### Source material

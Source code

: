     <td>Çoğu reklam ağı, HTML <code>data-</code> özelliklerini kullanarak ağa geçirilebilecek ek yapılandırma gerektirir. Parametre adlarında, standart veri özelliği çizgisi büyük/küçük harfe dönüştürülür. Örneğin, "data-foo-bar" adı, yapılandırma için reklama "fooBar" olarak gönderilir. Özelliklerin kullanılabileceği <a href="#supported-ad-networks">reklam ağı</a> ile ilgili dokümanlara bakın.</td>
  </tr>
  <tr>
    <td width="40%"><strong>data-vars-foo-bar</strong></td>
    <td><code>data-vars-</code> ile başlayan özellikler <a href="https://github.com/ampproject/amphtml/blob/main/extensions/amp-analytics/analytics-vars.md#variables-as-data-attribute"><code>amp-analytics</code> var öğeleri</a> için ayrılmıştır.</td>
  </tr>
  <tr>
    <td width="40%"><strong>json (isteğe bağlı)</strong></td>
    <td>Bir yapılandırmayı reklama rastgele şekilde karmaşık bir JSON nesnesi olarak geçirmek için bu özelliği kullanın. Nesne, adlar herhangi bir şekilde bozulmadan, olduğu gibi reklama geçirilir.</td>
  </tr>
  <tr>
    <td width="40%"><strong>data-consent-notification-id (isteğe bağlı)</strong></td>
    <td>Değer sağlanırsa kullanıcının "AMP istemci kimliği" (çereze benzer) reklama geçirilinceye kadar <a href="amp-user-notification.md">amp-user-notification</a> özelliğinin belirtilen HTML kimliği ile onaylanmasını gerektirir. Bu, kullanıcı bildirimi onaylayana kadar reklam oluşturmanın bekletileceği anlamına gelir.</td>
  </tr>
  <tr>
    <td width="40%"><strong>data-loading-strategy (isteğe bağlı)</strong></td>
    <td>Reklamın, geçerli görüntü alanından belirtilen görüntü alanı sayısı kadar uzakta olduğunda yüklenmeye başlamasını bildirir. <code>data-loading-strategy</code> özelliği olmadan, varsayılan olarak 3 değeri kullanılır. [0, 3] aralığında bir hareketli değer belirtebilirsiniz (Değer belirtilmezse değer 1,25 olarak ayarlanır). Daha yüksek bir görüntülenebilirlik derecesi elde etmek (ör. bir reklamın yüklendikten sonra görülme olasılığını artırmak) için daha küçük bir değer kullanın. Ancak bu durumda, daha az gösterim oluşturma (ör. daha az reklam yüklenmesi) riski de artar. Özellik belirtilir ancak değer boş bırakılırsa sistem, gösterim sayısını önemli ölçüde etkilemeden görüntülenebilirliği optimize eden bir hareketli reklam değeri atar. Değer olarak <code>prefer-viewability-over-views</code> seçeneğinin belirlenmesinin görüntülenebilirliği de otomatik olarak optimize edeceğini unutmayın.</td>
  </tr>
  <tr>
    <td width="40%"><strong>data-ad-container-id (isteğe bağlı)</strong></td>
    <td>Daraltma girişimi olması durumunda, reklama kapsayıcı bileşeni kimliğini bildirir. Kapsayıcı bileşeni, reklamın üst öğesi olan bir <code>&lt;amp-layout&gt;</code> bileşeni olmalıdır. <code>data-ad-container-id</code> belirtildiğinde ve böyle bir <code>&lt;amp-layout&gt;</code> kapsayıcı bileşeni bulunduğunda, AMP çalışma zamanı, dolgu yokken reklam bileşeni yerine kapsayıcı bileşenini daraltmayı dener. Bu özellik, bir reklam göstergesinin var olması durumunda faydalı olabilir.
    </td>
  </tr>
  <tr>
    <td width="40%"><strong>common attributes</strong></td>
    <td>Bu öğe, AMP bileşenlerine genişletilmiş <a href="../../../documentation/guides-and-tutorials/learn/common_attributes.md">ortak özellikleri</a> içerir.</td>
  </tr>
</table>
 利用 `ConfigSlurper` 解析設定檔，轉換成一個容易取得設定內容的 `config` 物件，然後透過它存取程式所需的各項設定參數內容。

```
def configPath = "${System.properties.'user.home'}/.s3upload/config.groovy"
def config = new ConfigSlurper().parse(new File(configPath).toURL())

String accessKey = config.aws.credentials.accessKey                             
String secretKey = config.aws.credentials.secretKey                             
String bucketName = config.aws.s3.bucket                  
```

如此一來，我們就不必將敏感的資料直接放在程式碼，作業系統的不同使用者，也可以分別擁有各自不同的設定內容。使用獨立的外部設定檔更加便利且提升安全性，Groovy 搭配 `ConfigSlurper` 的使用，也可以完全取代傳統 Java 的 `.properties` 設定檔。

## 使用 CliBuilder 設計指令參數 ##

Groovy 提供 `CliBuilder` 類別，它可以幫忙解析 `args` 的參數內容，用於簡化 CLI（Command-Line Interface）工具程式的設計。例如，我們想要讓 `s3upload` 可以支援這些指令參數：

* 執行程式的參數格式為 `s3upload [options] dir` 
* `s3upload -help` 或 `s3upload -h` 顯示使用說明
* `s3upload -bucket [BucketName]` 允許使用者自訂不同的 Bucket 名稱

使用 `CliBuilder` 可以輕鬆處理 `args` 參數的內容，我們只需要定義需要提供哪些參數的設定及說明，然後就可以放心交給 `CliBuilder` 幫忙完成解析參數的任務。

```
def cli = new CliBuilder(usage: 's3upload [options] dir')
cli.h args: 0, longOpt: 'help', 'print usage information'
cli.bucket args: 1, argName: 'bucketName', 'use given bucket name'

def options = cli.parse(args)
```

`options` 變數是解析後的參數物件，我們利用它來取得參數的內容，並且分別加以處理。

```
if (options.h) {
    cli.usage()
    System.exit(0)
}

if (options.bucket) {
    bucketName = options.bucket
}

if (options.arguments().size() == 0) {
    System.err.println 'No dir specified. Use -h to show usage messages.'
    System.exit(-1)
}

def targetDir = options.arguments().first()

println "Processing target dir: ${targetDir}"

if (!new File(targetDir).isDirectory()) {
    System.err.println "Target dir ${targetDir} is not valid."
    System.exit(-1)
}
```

### What is being asked
Write the data out again, verbatim.

### Solution for this task
Source code

:     <td>Çoğu reklam ağı, HTML <code>data-</code> özelliklerini kullanarak ağa geçirilebilecek ek yapılandırma gerektirir. Parametre adlarında, standart veri özelliği çizgisi büyük/küçük harfe dönüştürülür. Örneğin, "data-foo-bar" adı, yapılandırma için reklama "fooBar" olarak gönderilir. Özelliklerin kullanılabileceği <a href="#supported-ad-networks">reklam ağı</a> ile ilgili dokümanlara bakın.</td>
  </tr>
  <tr>
    <td width="40%"><strong>data-vars-foo-bar</strong></td>
    <td><code>data-vars-</code> ile başlayan özellikler <a href="https://github.com/ampproject/amphtml/blob/main/extensions/amp-analytics/analytics-vars.md#variables-as-data-attribute"><code>amp-analytics</code> var öğeleri</a> için ayrılmıştır.</td>
  </tr>
  <tr>
    <td width="40%"><strong>json (isteğe bağlı)</strong></td>
    <td>Bir yapılandırmayı reklama rastgele şekilde karmaşık bir JSON nesnesi olarak geçirmek için bu özelliği kullanın. Nesne, adlar herhangi bir şekilde bozulmadan, olduğu gibi reklama geçirilir.</td>
  </tr>
  <tr>
    <td width="40%"><strong>data-consent-notification-id (isteğe bağlı)</strong></td>
    <td>Değer sağlanırsa kullanıcının "AMP istemci kimliği" (çereze benzer) reklama geçirilinceye kadar <a href="amp-user-notification.md">amp-user-notification</a> özelliğinin belirtilen HTML kimliği ile onaylanmasını gerektirir. Bu, kullanıcı bildirimi onaylayana kadar reklam oluşturmanın bekletileceği anlamına gelir.</td>
  </tr>
  <tr>
    <td width="40%"><strong>data-loading-strategy (isteğe bağlı)</strong></td>
    <td>Reklamın, geçerli görüntü alanından belirtilen görüntü alanı sayısı kadar uzakta olduğunda yüklenmeye başlamasını bildirir. <code>data-loading-strategy</code> özelliği olmadan, varsayılan olarak 3 değeri kullanılır. [0, 3] aralığında bir hareketli değer belirtebilirsiniz (Değer belirtilmezse değer 1,25 olarak ayarlanır). Daha yüksek bir görüntülenebilirlik derecesi elde etmek (ör. bir reklamın yüklendikten sonra görülme olasılığını artırmak) için daha küçük bir değer kullanın. Ancak bu durumda, daha az gösterim oluşturma (ör. daha az reklam yüklenmesi) riski de artar. Özellik belirtilir ancak değer boş bırakılırsa sistem, gösterim sayısını önemli ölçüde etkilemeden görüntülenebilirliği optimize eden bir hareketli reklam değeri atar. Değer olarak <code>prefer-viewability-over-views</code> seçeneğinin belirlenmesinin görüntülenebilirliği de otomatik olarak optimize edeceğini unutmayın.</td>
  </tr>
  <tr>
    <td width="40%"><strong>data-ad-container-id (isteğe bağlı)</strong></td>
    <td>Daraltma girişimi olması durumunda, reklama kapsayıcı bileşeni kimliğini bildirir. Kapsayıcı bileşeni, reklamın üst öğesi olan bir <code>&lt;amp-layout&gt;</code> bileşeni olmalıdır. <code>data-ad-container-id</code> belirtildiğinde ve böyle bir <code>&lt;amp-layout&gt;</code> kapsayıcı bileşeni bulunduğunda, AMP çalışma zamanı, dolgu yokken reklam bileşeni yerine kapsayıcı bileşenini daraltmayı dener. Bu özellik, bir reklam göstergesinin var olması durumunda faydalı olabilir.
    </td>
  </tr>
  <tr>
    <td width="40%"><strong>common attributes</strong></td>
    <td>Bu öğe, AMP bileşenlerine genişletilmiş <a href="../../../documentation/guides-and-tutorials/learn/common_attributes.md">ortak özellikleri</a> içerir.</td>
  </tr>
</table>
 利用 `ConfigSlurper` 解析設定檔，轉換成一個容易取得設定內容的 `config` 物件，然後透過它存取程式所需的各項設定參數內容。

```
def configPath = "${System.properties.'user.home'}/.s3upload/config.groovy"
def config = new ConfigSlurper().parse(new File(configPath).toURL())

String accessKey = config.aws.credentials.accessKey                             
String secretKey = config.aws.credentials.secretKey                             
String bucketName = config.aws.s3.bucket                  
```

如此一來，我們就不必將敏感的資料直接放在程式碼，作業系統的不同使用者，也可以分別擁有各自不同的設定內容。使用獨立的外部設定檔更加便利且提升安全性，Groovy 搭配 `ConfigSlurper` 的使用，也可以完全取代傳統 Java 的 `.properties` 設定檔。

## 使用 CliBuilder 設計指令參數 ##

Groovy 提供 `CliBuilder` 類別，它可以幫忙解析 `args` 的參數內容，用於簡化 CLI（Command-Line Interface）工具程式的設計。例如，我們想要讓 `s3upload` 可以支援這些指令參數：

* 執行程式的參數格式為 `s3upload [options] dir` 
* `s3upload -help` 或 `s3upload -h` 顯示使用說明
* `s3upload -bucket [BucketName]` 允許使用者自訂不同的 Bucket 名稱

使用 `CliBuilder` 可以輕鬆處理 `args` 參數的內容，我們只需要定義需要提供哪些參數的設定及說明，然後就可以放心交給 `CliBuilder` 幫忙完成解析參數的任務。

```
def cli = new CliBuilder(usage: 's3upload [options] dir')
cli.h args: 0, longOpt: 'help', 'print usage information'
cli.bucket args: 1, argName: 'bucketName', 'use given bucket name'

def options = cli.parse(args)
```

`options` 變數是解析後的參數物件，我們利用它來取得參數的內容，並且分別加以處理。

```
if (options.h) {
    cli.usage()
    System.exit(0)
}

if (options.bucket) {
    bucketName = options.bucket
}

if (options.arguments().size() == 0) {
    System.err.println 'No dir specified. Use -h to show usage messages.'
    System.exit(-1)
}

def targetDir = options.arguments().first()

println "Processing target dir: ${targetDir}"

if (!new File(targetDir).isDirectory()) {
    System.err.println "Target dir ${targetDir} is not valid."
    System.exit(-1)
}
```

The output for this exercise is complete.